_PROBLEM REQUIREMENTS_. Below are lines of data; give the number of them that contain "IMEX", and only that.

Data items:
+-------+
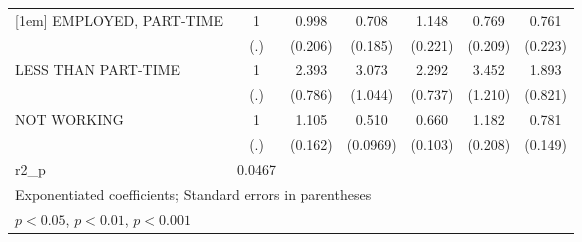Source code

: {\begin{tabular}{l*{6}{c}}
[1em]
EMPLOYED, PART-TIME           &         1         &     0.998         &     0.708         &     1.148         &     0.769         &     0.761         \\
                              &       (.)         &   (0.206)         &   (0.185)         &   (0.221)         &   (0.209)         &   (0.223)         \\
[1em]
LESS THAN PART-TIME           &         1         &     2.393\sym{**} &     3.073\sym{***}&     2.292\sym{**} &     3.452\sym{***}&     1.893         \\
                              &       (.)         &   (0.786)         &   (1.044)         &   (0.737)         &   (1.210)         &   (0.821)         \\
[1em]
NOT WORKING                   &         1         &     1.105         &     0.510\sym{***}&     0.660\sym{**} &     1.182         &     0.781         \\
                              &       (.)         &   (0.162)         &  (0.0969)         &   (0.103)         &   (0.208)         &   (0.149)         \\
\hline
r2\_p                          &    0.0467         &                   &                   &                   &                   &                   \\
\hline\hline
\multicolumn{7}{l}{\footnotesize Exponentiated coefficients; Standard errors in parentheses}\\
\multicolumn{7}{l}{\footnotesize \sym{*} \(p<0.05\), \sym{**} \(p<0.01\), \sym{***} \(p<0.001\)}\\
\end{tabular}
}
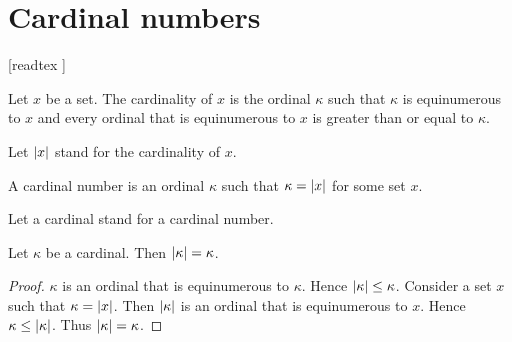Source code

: \documentclass[../set-theory.tex]{subfiles}
\begin{document}
  \chapter{Cardinal numbers}\label{chapter:cardinals}


  \begin{forthel}

    [readtex ]

  \end{forthel}


  \begin{forthel}
    \begin{definition}
      Let $x$ be a set.
      The cardinality of $x$ is the ordinal $\kappa$ such that $\kappa$ is
      equinumerous to $x$ and every ordinal that is equinumerous to $x$ is
      greater than or equal to $\kappa$.
    \end{definition}

    Let $\left\vert x\right\vert$ stand for the cardinality of $x$.
  \end{forthel}

  \begin{forthel}
    \begin{definition}
      A cardinal number is an ordinal $\kappa$ such that $\kappa = \left\vert x\right\vert$ for some
      set $x$.
    \end{definition}

    Let a cardinal stand for a cardinal number.
  \end{forthel}

  \begin{forthel}
    \begin{proposition}
      Let $\kappa$ be a cardinal.
      Then $\left\vert\kappa\right\vert = \kappa$.
    \end{proposition}
    \begin{proof}
      $\kappa$ is an ordinal that is equinumerous to $\kappa$.
      Hence $\left\vert\kappa\right\vert \leq \kappa$.
      Consider a set $x$ such that $\kappa = \left\vert x\right\vert$.
      Then $\left\vert\kappa\right\vert$ is an ordinal that is equinumerous to $x$.
      Hence $\kappa \leq \left\vert\kappa\right\vert$.
      Thus $\left\vert\kappa\right\vert = \kappa$.
    \end{proof}
  \end{forthel}
\end{document}
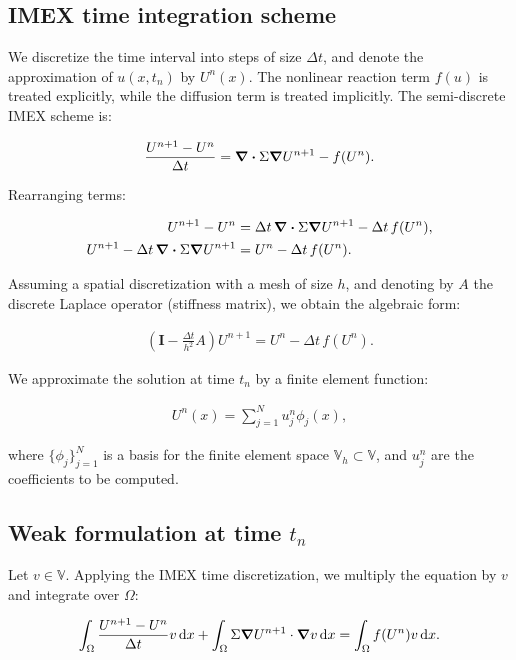 \documentclass[unicode,11pt,a4paper,oneside,numbers=endperiod,openany]{article}
\begin{document}
\subsection{IMEX time integration scheme}

We discretize the time interval into steps of size $\Delta t$, and
denote the approximation of $u(x, t_n)$ by $U^n(x)$. The
nonlinear reaction term $f(u)$ is treated explicitly, while the
diffusion term is treated implicitly. The semi-discrete IMEX scheme is:

\begin{align*}
	\frac{U^{n+1} - U^n}{\Delta t} = \divergence \Sigma \grad U^{n+1} - f(U^n).
\end{align*}

Rearranging terms:

\begin{align*}
	U^{n+1} - U^n                                         & = \Delta t\, \divergence \Sigma \grad U^{n+1} - \Delta t\, f(U^n), \\
	U^{n+1} - \Delta t\, \divergence \Sigma \grad U^{n+1} & = U^n - \Delta t\, f(U^n).
\end{align*}

Assuming a spatial discretization with a mesh of size $h$, and denoting
by $A$ the discrete Laplace operator (stiffness matrix), we
obtain the algebraic form:

\begin{align*}
	(\mathbf I - \frac{\Delta t}{h^2} A) U^{n+1} = U^n - \Delta t\, f(U^n).
\end{align*}

We approximate the solution at time $t_n$ by a finite element function:

\begin{align*}
	U^n(x) = \sum_{j=1}^{N} u_j^n \phi_j(x),
\end{align*}

where $\{\phi_j\}_{j=1}^N$ is a basis for the finite element space
$\mathbb{V}_h \subset \mathbb{V}$, and $u_j^n$ are the
coefficients to be computed.


\subsection{Weak formulation at time $t_n$}

Let $v \in \mathbb{V}$. Applying the IMEX time discretization, we multiply the equation by
$v$ and integrate over $\Omega$:

\begin{align*}
	\int_\Omega \frac{U^{n+1} - U^n}{\Delta t} v\,\diffd x +
	\int_\Omega \Sigma \grad U^{n+1} \cdot \grad v\,\diffd x =
	\int_\Omega f(U^n) v\,\diffd x.
\end{align*}
\end{document}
+-------+
_RESULT_. 3